Chief forecaster with Met Éireann Gerald Fleming said a series of low pressure fronts was coming “relentlessly” across the Atlantic and combining with spring tides and high winds. He said the pattern was set to continue for at least the rest of this week.
Met Éireann said rainfall levels were above average everywhere for the month.
Ireland West International Airport in Co Mayo had its wettest January on record with 208.1mm of rain.
Belmullet reported its wettest January for 21 years with 210.5mm of rain.
Valentia Observatory was the wettest station, recording 289mm of rain, its wettest January in five years.
The month’s wettest day, with 33.3mm of rain, was at Newport, Co Mayo, on the 24th, its highest daily fall for January since 2005.
Met Éireann said frost, fog and ice would clear early this morning and it would be dry for a spell with sunshine in many areas. However, strong to gale- force southeasterly winds and spells of heavy rain would develop across the southern half of the country during the evening, spreading countrywide early tomorrow, it said. It will be cold, with highest temperatures of six to 10 degrees.
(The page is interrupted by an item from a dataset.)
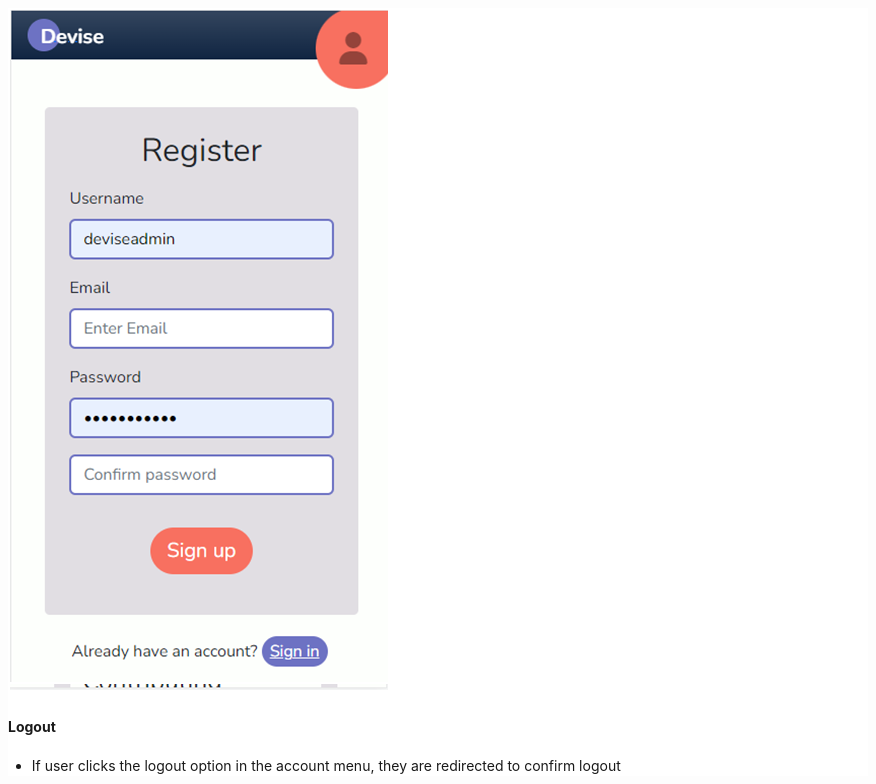 ![Register on mobile](src/assets/readme-images/register.png)

#### Logout
- If user clicks the logout option in the account menu, they are redirected to confirm logout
The forecast for tomorrow is for more showers merging to form longer spells of rain by the middle of the day with the risk of thundery downpours.
Already swollen rivers may not be able to contain the flow and flooding may occur, Met Éireann warned.
Thursday will be much brighter with showers frequent over the western half of the country, but they will be well scattered on the eastern side. Highest temperatures will be about six or seven degrees. Thursday night will be clear but it will be cold and frosty as air temperatures fall to freezing.
Friday is expected to start bright and frosty. The morning will be generally sunny and dry but in the afternoon cloud will increase and rain will reach the southwest by the end of the afternoon. During the evening and night, the heavy rain will extend to all parts. Rain is predicted to continue for most areas until at least Sunday.